Now here’s a non-problem that has found a home with hand-wringing bureaucrats. Rights in data require delivery and license, not change in title. Bayh-Dole requires the government receive a license to practice and have practiced–make, use, and sell–for or on behalf of the government. This license is consistent with FAR and DFAR technical data and software rights. No wonder it hasn’t come up. But for the HEAs’ hand-wringing bureaucrats to figure it out, they would have to read the FARs, not just cite them expecting their readers to be the same fools they are about it. Advanced Dunning-Kruger syndrome. Bozonet.
net result is confusion in the higher education technology transfer community.

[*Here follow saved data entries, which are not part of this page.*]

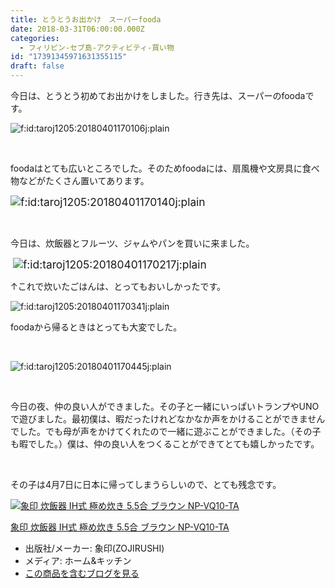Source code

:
 ```yaml
---
title: とうとうお出かけ　スーパーfooda
date: 2018-03-31T06:00:00.000Z
categories:
  - フィリピン-セブ島-アクティビティ-買い物
id: "17391345971631355115"
draft: false
---
```

<p>今日は、とうとう初めてお出かけをしました。行き先は、スーパーのfoodaです。</p>
<p><img class="hatena-fotolife" title="f:id:taroj1205:20180401170106j:plain" src="https://cdn-ak.f.st-hatena.com/images/fotolife/t/taroj1205/20180401/20180401170106.jpg" alt="f:id:taroj1205:20180401170106j:plain" /></p>
<p> </p>
<p>foodaはとても広いところでした。そのためfoodaには、扇風機や文房具に食べ物などがたくさん置いてあります。</p>
<p><img class="hatena-fotolife" style="font-size: 13pt;" title="f:id:taroj1205:20180401170140j:plain" src="https://cdn-ak.f.st-hatena.com/images/fotolife/t/taroj1205/20180401/20180401170140.jpg" alt="f:id:taroj1205:20180401170140j:plain" /></p>
<p> </p>
<p>今日は、炊飯器とフルーツ、ジャムやパンを買いに来ました。</p>
<p> <img class="hatena-fotolife" style="font-size: 13pt;" title="f:id:taroj1205:20180401170217j:plain" src="https://cdn-ak.f.st-hatena.com/images/fotolife/t/taroj1205/20180401/20180401170217.jpg" alt="f:id:taroj1205:20180401170217j:plain" /></p>
<p>↑これで炊いたごはんは、とってもおいしかったです。</p>
<p><img class="hatena-fotolife" title="f:id:taroj1205:20180401170341j:plain" src="https://cdn-ak.f.st-hatena.com/images/fotolife/t/taroj1205/20180401/20180401170341.jpg" alt="f:id:taroj1205:20180401170341j:plain" /></p>
<p>foodaから帰るときはとっても大変でした。</p>
<p> </p>
<p><img class="hatena-fotolife" title="f:id:taroj1205:20180401170445j:plain" src="https://cdn-ak.f.st-hatena.com/images/fotolife/t/taroj1205/20180401/20180401170445.jpg" alt="f:id:taroj1205:20180401170445j:plain" /></p>
<p> </p>
<p>今日の夜、仲の良い人ができました。その子と一緒にいっぱいトランプやUNOで遊びました。最初僕は、暇だったけれどなかなか声をかけることができませんでした。でも母が声をかけてくれたので一緒に遊ぶことができました。（その子も暇でした。）僕は、仲の良い人をつくることができてとても嬉しかったです。</p>
<p> </p>
<p>その子は4月7日に日本に帰ってしまうらしいので、とても残念です。 </p>
<div class="freezed">
<div class="hatena-asin-detail"><a href="http://www.amazon.co.jp/exec/obidos/ASIN/B01I65LSPG/taroj1205-hatena-22/"><img class="hatena-asin-detail-image" title="象印 炊飯器 IH式 極め炊き 5.5合  ブラウン NP-VQ10-TA" src="https://images-fe.ssl-images-amazon.com/images/I/41hycfnEVbL._SL160_.jpg" alt="象印 炊飯器 IH式 極め炊き 5.5合  ブラウン NP-VQ10-TA" /></a>
<div class="hatena-asin-detail-info">
<p class="hatena-asin-detail-title"><a href="http://www.amazon.co.jp/exec/obidos/ASIN/B01I65LSPG/taroj1205-hatena-22/">象印 炊飯器 IH式 極め炊き 5.5合 ブラウン NP-VQ10-TA</a></p>
<ul>
<li><span class="hatena-asin-detail-label">出版社/メーカー:</span> 象印(ZOJIRUSHI)</li>
<li><span class="hatena-asin-detail-label">メディア:</span> ホーム&amp;キッチン</li>
<li><a href="http://d.hatena.ne.jp/asin/B01I65LSPG/taroj1205-hatena-22" target="_blank">この商品を含むブログを見る</a></li>
</ul>
</div>
<div class="hatena-asin-detail-foot"> </div>
</div>
</div>
<p> </p>
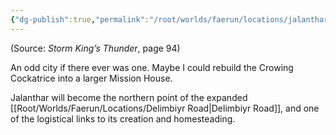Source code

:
 ```yaml
---
{"dg-publish":true,"permalink":"/root/worlds/faerun/locations/jalanthar/"}
---
```




(Source: *Storm King’s Thunder*, page 94)

An odd city if there ever was one. Maybe I could rebuild the Crowing Cockatrice into a larger Mission House.

Jalanthar will become the northern point of the expanded [[Root/Worlds/Faerun/Locations/Delimbiyr Road\|Delimbiyr Road]], and one of the logistical links to its creation and homesteading.
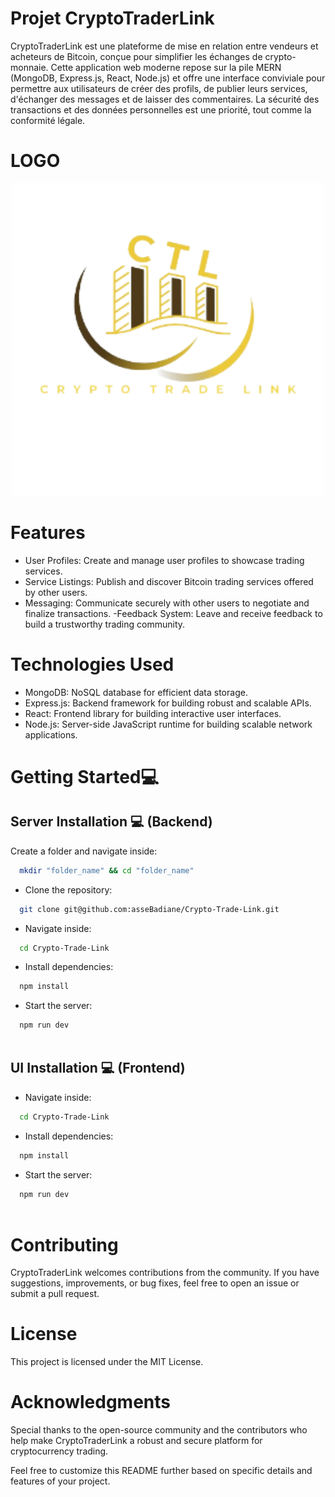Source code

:# Projet CryptoTraderLink

CryptoTraderLink est une plateforme de mise en relation entre vendeurs et acheteurs de Bitcoin, 
conçue pour simplifier les échanges de crypto-monnaie. Cette application web moderne repose sur 
la pile MERN (MongoDB, Express.js, React, Node.js) et offre une interface conviviale pour 
permettre aux utilisateurs de créer des profils, de publier leurs services, d'échanger des messages
et de laisser des commentaires. La sécurité des transactions et des données 
personnelles est une priorité, tout comme la conformité légale.

# LOGO
<p align="center">
<img src="./Crypto-Trade-Link/src/assets/logo.png" width="500" alt="accessibility text">
</p>

# Features
- User Profiles: Create and manage user profiles to showcase trading services.
- Service Listings: Publish and discover Bitcoin trading services offered by other users.
- Messaging: Communicate securely with other users to negotiate and finalize transactions.
-Feedback System: Leave and receive feedback to build a trustworthy trading community.

# Technologies Used
- MongoDB: NoSQL database for efficient data storage.
- Express.js: Backend framework for building robust and scalable APIs.
- React: Frontend library for building interactive user interfaces.
- Node.js: Server-side JavaScript runtime for building scalable network applications.

#  Getting Started💻 
## Server Installation 💻 (Backend)
Create a folder and navigate inside:
```bash
  mkdir "folder_name" && cd "folder_name"
```
- Clone the repository: 

```bash
  git clone git@github.com:asseBadiane/Crypto-Trade-Link.git
```  
- Navigate inside: 

```bash
  cd Crypto-Trade-Link
```
- Install dependencies: 

```bash
  npm install 
```    
- Start the server:

```bash
  npm run dev
  
```

## UI Installation 💻 (Frontend)
- Navigate inside:

```bash
  cd Crypto-Trade-Link
```
- Install dependencies:

```bash
  npm install 
```    
- Start the server: 

```bash
  npm run dev
  
```
# Contributing
CryptoTraderLink welcomes contributions from the community. If you have suggestions, improvements, or bug fixes, feel free to open an issue or submit a pull request.

# License
This project is licensed under the MIT License.

# Acknowledgments
Special thanks to the open-source community and the contributors who help make CryptoTraderLink a robust and secure platform for cryptocurrency trading.

Feel free to customize this README further based on specific details and features of your project.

Oh my. Confusion of bozos becomes a negotiating strategy. “Because our bozos are confused because they can’t read laws and regulations, then our advice to NIST is to change the laws and regulations so that any bozo who doesn’t read laws and regulations can make self-serving assumptions. This, argue the HEAs, would be really keen public policy. Please, invite me to do a software talk at AUTM on government rights! I can help. Oh, yeah. I used to do those talks. AUTM doesn’t want that kind of thing anymore. Politicized, self-congratulatory echo chambers tend to be that way.
Measures that focus only on technology transfer; the number of patents, start-ups and/or licenses produced; or overall revenue generated by particular universities do not provide a complete picture of the socioeconomic contributions of university technology transfer.
That is, despite the stated objectives of Bayh-Dole, and it is apparently working as intended, please change the goalposts. Don’t assess university technology transfer based on any expressly stated standards, such as collaboration with between nonprofits and industry, or free competition and enterprise, or practical application. Find something else, that can’t be measured by sounds good. Because university technology transfer is mostly crap–and it would be reassuring to HEAs and their member universities if NIST adopted the same crappy practices so no one would look bad by comparison.
That’s all I can take of the HEAs’ nonsense, fake data and history, hot tears for complications and underfunding, saying Bayh-Dole is working while saying really it’s not–but more government funding will fix all. Universities don’t comply with Bayh-Dole and have adopted a crap model, and the HEAs are clueless about pretty much everything having to do with innovation in research enterprise.